How does ‘close to zero’ sound for your natural gas?
At East Daley Analytics, we’ve been warning of a challenging year in 2023 for gas in the Permian Basin. We see the recent market volatility as a warning of what’s likely in store for producers and midstream companies: close-to-zero value for their gas, and close-to-zero hope for a quick turnaround.
For two weeks in December, natural gas at the Waha hub was nearly free. Day-ahead Waha prices traded as low as $0.04/MMBtu on Dec. 8, and the following week Waha traded as low as $0.05/MMBtu on Dec. 13.

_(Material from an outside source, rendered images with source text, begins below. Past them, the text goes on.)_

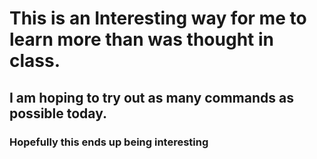 # This is an Interesting way for me to learn more than was thought in class.
## I am hoping to try out as many commands as possible today.
### Hopefully this ends up being interesting
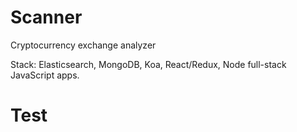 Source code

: # Scanner

Cryptocurrency exchange analyzer


Stack: Elasticsearch, MongoDB, Koa, React/Redux, Node full-stack JavaScript apps.

# Test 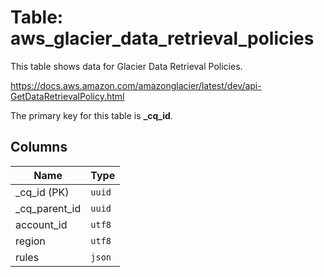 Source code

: # Table: aws_glacier_data_retrieval_policies

This table shows data for Glacier Data Retrieval Policies.

https://docs.aws.amazon.com/amazonglacier/latest/dev/api-GetDataRetrievalPolicy.html

The primary key for this table is **_cq_id**.

## Columns

| Name          | Type          |
| ------------- | ------------- |
|_cq_id (PK)|`uuid`|
|_cq_parent_id|`uuid`|
|account_id|`utf8`|
|region|`utf8`|
|rules|`json`| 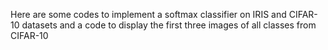 Here are some codes to implement a softmax classifier on IRIS and CIFAR-10 datasets
and a code to display the first three images of all classes from CIFAR-10
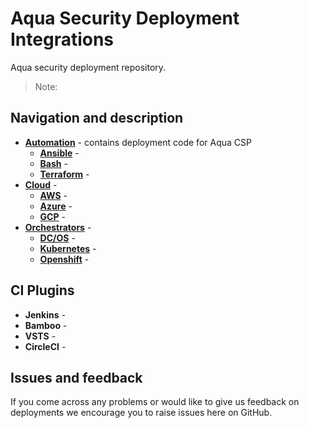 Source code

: # Aqua Security Deployment Integrations

Aqua security deployment repository.

> Note: 

## Navigation and description

* [**Automation**](automation/) - contains deployment code for Aqua CSP
    * [**Ansible**](automation/ansible/) - 
    * [**Bash**](automation/bash/) - 
    * [**Terraform**](automation/terraform/) - 
* [**Cloud**](cloud/) - 
    * [**AWS**](cloud/aws/) - 
    * [**Azure**](cloud/azure/) - 
    * [**GCP**](cloud/gcp/) - 
* [**Orchestrators**](orchestrators/) - 
    * [**DC/OS**](orchestrators/dcos/) - 
    * [**Kubernetes**](orchestrators/kubernetes/) -
    * [**Openshift**](orchestrators/openshift/) - 

## CI Plugins

* **Jenkins** - 
* **Bamboo** - 
* **VSTS** - 
* **CircleCI** - 


## Issues and feedback
If you come across any problems or would like to give us feedback on deployments we encourage you to raise issues here on GitHub.

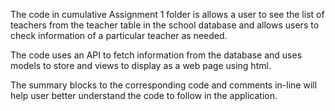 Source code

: The code in cumulative Assignment 1 folder is allows a user to see the list of teachers from the teacher table in the school database and allows users to check information of a particular teacher as needed.

The code uses an API to fetch information from the database and uses models to store and views to display as a web page using html.

The summary blocks to the corresponding code and comments in-line will help user better understand the code to follow in the application.
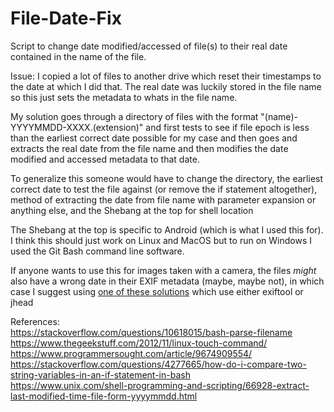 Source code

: # File-Date-Fix
Script to change date modified/accessed of file(s) to their real date contained in the name of the file. 

Issue: I copied a lot of files to another drive which reset their timestamps to the date at which I did that. The real date was luckily stored in the file name so this just sets the metadata to whats in the file name.

My solution goes through a directory of files with the format "(name)-YYYYMMDD-XXXX.(extension)" and first tests to see if file epoch is less than the earliest correct date possible for my case and then goes and extracts the real date from the file name and then modifies the date modified and accessed metadata to that date. 

To generalize this someone would have to change the directory, the earliest correct date to test the file against (or remove the if statement altogether), method of extracting the date from file name with parameter expansion or anything else, and the Shebang at the top for shell location

The Shebang at the top is specific to Android (which is what I used this for). I think this should just work on Linux and MacOS but to run on Windows I used the Git Bash command line software.

If anyone wants to use this for images taken with a camera, the files *might* also have a wrong date in their EXIF metadata (maybe, maybe not), in which case I suggest using [one of these solutions](https://photo.stackexchange.com/questions/2973/is-there-any-software-which-will-set-the-exif-dates-based-on-the-files-modifica/7960#7960) which use either exiftool or jhead

References: \
https://stackoverflow.com/questions/10618015/bash-parse-filename \
https://www.thegeekstuff.com/2012/11/linux-touch-command/ \
https://www.programmersought.com/article/9674909554/ \
https://stackoverflow.com/questions/4277665/how-do-i-compare-two-string-variables-in-an-if-statement-in-bash \
https://www.unix.com/shell-programming-and-scripting/66928-extract-last-modified-time-file-form-yyyymmdd.html
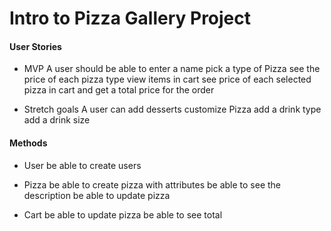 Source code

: # Intro to Pizza Gallery Project

#### User Stories ####
  * MVP
    A user should be able to
      enter a name
      pick a type of Pizza
      see the price of each pizza type
      view items in cart
      see price of each selected pizza in cart
      and get a total price for the order

  * Stretch goals
     A user can
      add desserts
      customize Pizza
      add a drink type
      add a drink size
 
 #### Methods ####
  * User
    be able to create users

  * Pizza
    be able to create pizza with attributes
    be able to see the description
    be able to update pizza


  * Cart
    be able to update pizza
    be able to see total
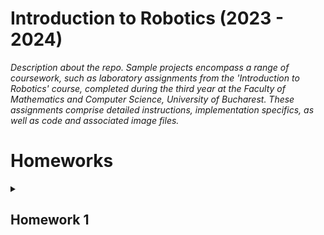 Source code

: # Introduction to Robotics (2023 - 2024)
_Description about the repo.
Sample projects encompass a range of coursework, such as laboratory assignments from the 'Introduction to Robotics' course, completed during the third year at the Faculty of Mathematics and Computer Science, University of Bucharest. These assignments comprise detailed instructions, implementation specifics, as well as code and associated image files._

# Homeworks

<details>
<summary> <h2>Homework 1</h2> </summary>
<br>

### Task: RGB LED control using 3 potentiometers. This control must leverage digital electronics.

### Code: [click here](https://github.com/dragosvoinea1/IntroductionToRobotics/blob/main/homework_2.ino)
  
### Youtube video that shows how it works: https://www.youtube.com/shorts/YShnfBhUUPg
<br>
Components used:
<ul>
  <li>RGB LED </li>
  <li>Potentiometers (3)</li>
  <li>x3 Resistors 330 Ω
  <li>Wires as needed</li>
</ul>
  
![homework_2](https://github.com/dragosvoinea1/IntroductionToRobotics/assets/115077134/c1b04518-b1ce-4769-ae25-8ba3c1627aa1)


</details>
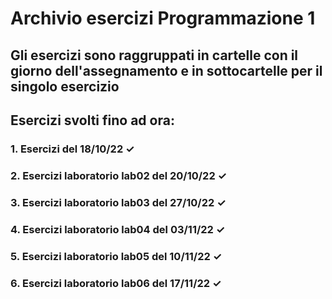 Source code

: # Archivio esercizi Programmazione 1

## Gli esercizi sono raggruppati in cartelle con il giorno dell'assegnamento e in sottocartelle per il singolo esercizio

## Esercizi svolti fino ad ora:

### 1. Esercizi del 18/10/22 ✓
### 2. Esercizi laboratorio lab02 del 20/10/22 ✓
### 3. Esercizi laboratorio lab03 del 27/10/22 ✓
### 4. Esercizi laboratorio lab04 del 03/11/22 ✓
### 5. Esercizi laboratorio lab05 del 10/11/22 ✓
### 6. Esercizi laboratorio lab06 del 17/11/22 ✓

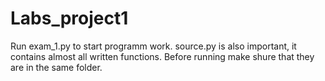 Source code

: # Labs_project1
Run exam_1.py to start programm work. 
source.py is also important, it contains almost all written functions. 
Before running make shure that they are in the same folder.

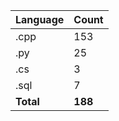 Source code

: | Language | Count |
|----------|-------|
| .cpp | 153 |
| .py | 25 |
| .cs | 3 |
| .sql | 7 |
| **Total** | **188** |
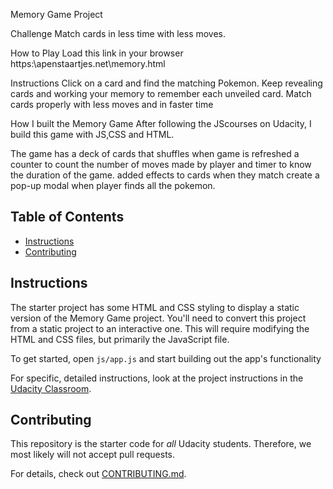 Memory Game Project

Challenge
Match cards in less time with less moves.

How to Play
Load this link in your browser https:\\apenstaartjes.net\memory.html

Instructions
Click on a card and find the matching Pokemon.
Keep revealing cards and working your memory to remember each unveiled card.
Match cards properly with less moves and in faster time


How I built the Memory Game
After following the JScourses on Udacity,
I build this game with JS,CSS and HTML.

The game has
 a deck of cards that shuffles when game is refreshed
 a counter to count the number of moves made by player and timer to know the duration of the game.
 added effects to cards when they match
 create a pop-up modal when player finds all the pokemon.


## Table of Contents

* [Instructions](#instructions)
* [Contributing](#contributing)

## Instructions

The starter project has some HTML and CSS styling to display a static version of the Memory Game project. You'll need to convert this project from a static project to an interactive one. This will require modifying the HTML and CSS files, but primarily the JavaScript file.

To get started, open `js/app.js` and start building out the app's functionality

For specific, detailed instructions, look at the project instructions in the [Udacity Classroom](https://classroom.udacity.com/me).

## Contributing

This repository is the starter code for _all_ Udacity students. Therefore, we most likely will not accept pull requests.

For details, check out [CONTRIBUTING.md](CONTRIBUTING.md).
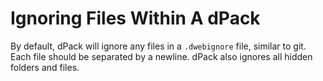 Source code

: # Ignoring Files Within A dPack

By default, dPack will ignore any files in a `.dwebignore` file, similar to git. Each file should be separated by a newline. dPack also ignores all hidden folders and files.
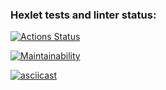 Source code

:### Hexlet tests and linter status:
[![Actions Status](https://github.com/MrShimson/php-project-45/workflows/hexlet-check/badge.svg)](https://github.com/MrShimson/php-project-45/actions)

[![Maintainability](https://api.codeclimate.com/v1/badges/bbe2f4c702fe5e3fe09d/maintainability)](https://codeclimate.com/github/MrShimson/php-project-45/maintainability)

[![asciicast](https://asciinema.org/a/580211.svg)](https://asciinema.org/a/580211) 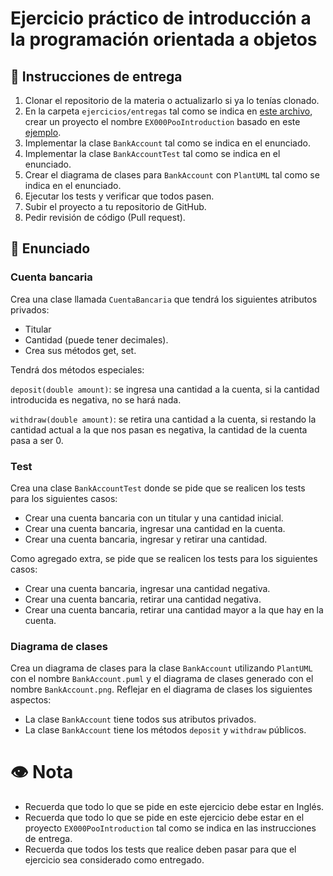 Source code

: # Ejercicio práctico de introducción a la programación orientada a objetos

## 📝 Instrucciones de entrega

1. Clonar el repositorio de la materia o actualizarlo si ya lo tenías clonado.
2. En la carpeta `ejercicios/entregas` tal como se indica en [este archivo](./entregas/readme.md), crear un proyecto el nombre `EX000PooIntroduction` basado en este [ejemplo](../temario/PooSession2).
3. Implementar la clase `BankAccount` tal como se indica en el enunciado.
4. Implementar la clase `BankAccountTest` tal como se indica en el enunciado.
5. Crear el diagrama de clases para  `BankAccount` con `PlantUML` tal como se indica en el enunciado.
6. Ejecutar los tests y verificar que todos pasen.
7. Subir el proyecto a tu repositorio de GitHub.
8. Pedir revisión de código (Pull request).

## 🧠 Enunciado

### Cuenta bancaria
Crea una clase llamada `CuentaBancaria` que tendrá los siguientes atributos privados: 
- Titular
- Cantidad (puede tener decimales).
- Crea sus métodos get, set.

Tendrá dos métodos especiales:

`deposit(double amount)`: se ingresa una cantidad a la cuenta, si la cantidad introducida es negativa, no se hará nada.

`withdraw(double amount)`: se retira una cantidad a la cuenta, si restando la cantidad actual a la que nos pasan es negativa, la cantidad de la cuenta pasa a ser 0.

### Test
Crea una clase `BankAccountTest` donde se pide que se realicen los tests para los siguientes casos:
* Crear una cuenta bancaria con un titular y una cantidad inicial.  
* Crear una cuenta bancaria, ingresar una cantidad en la cuenta.
* Crear una cuenta bancaria, ingresar y retirar una cantidad.

Como agregado extra, se pide que se realicen los tests para los siguientes casos:
* Crear una cuenta bancaria, ingresar una cantidad negativa.
* Crear una cuenta bancaria, retirar una cantidad negativa.
* Crear una cuenta bancaria, retirar una cantidad mayor a la que hay en la cuenta.

### Diagrama de clases
Crea un diagrama de clases para la clase `BankAccount` utilizando `PlantUML` con el nombre `BankAccount.puml` y el diagrama de clases generado con el nombre `BankAccount.png`.
Reflejar en el diagrama de clases los siguientes aspectos:
- La clase `BankAccount` tiene todos sus atributos privados.
- La clase `BankAccount` tiene los métodos `deposit` y `withdraw` públicos.


# 👁️ Nota
- Recuerda que todo lo que se pide en este ejercicio debe estar en Inglés.
- Recuerda que todo lo que se pide en este ejercicio debe estar en el proyecto `EX000PooIntroduction` tal como se indica en las instrucciones de entrega.
- Recuerda que todos los tests que realice deben pasar para que el ejercicio sea considerado como entregado.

Traders pointed to pipeline maintenance for the plunge in Permian natural gas prices. Work on the Permian Highway Pipeline (PHP) removed up to 1 Bcf/d of basin takeaway at times, leaving gas supply bottled in the basin. In early November, Waha prices fell below zero during similar maintenance events on outbound Permian pipelines. Adding insult to injury, the latest collapse occurred as West Coast gas prices traded as high as $45/MMBtu at the Southern California border amid extended below-normal weather across the western U.S. But with Line 2000 of the El Paso system offline, pipeline capacity from the Permian to the West Coast was limited.
While pipeline maintenance is the proximate cause for the market plunge, this fails to capture the big picture. For the real culprit, we look to the industry downturn in 2020-2021. Producers in the Permian slashed spending as commodity prices fell, and midstream companies mothballed pipeline expansions. That lull in planning left the industry unprepared as oil and gas prices rebounded in 2022 and Permian drilling activity rose sharply.
The looming Permian gas pipeline shortage has been a focus of East Daley’s dating back to our 2022 Dirty Little Secrets (DLS) report one year ago. We highlighted in our annual DLS outlook that 68% of U.S. gas supply growth through YE2025 would come from the Permian. This growth puts tremendous pressure on the midstream sector to move growing volumes to markets and would require another large takeaway pipeline from the Permian by 2023. In a follow-up note to clients in March 2022, we warned, “Permian egress capacity steadily tightens in our model through 2022, and dry gas supply hits the effective pipeline capacity leaving the basin by early-to-mid 2023.”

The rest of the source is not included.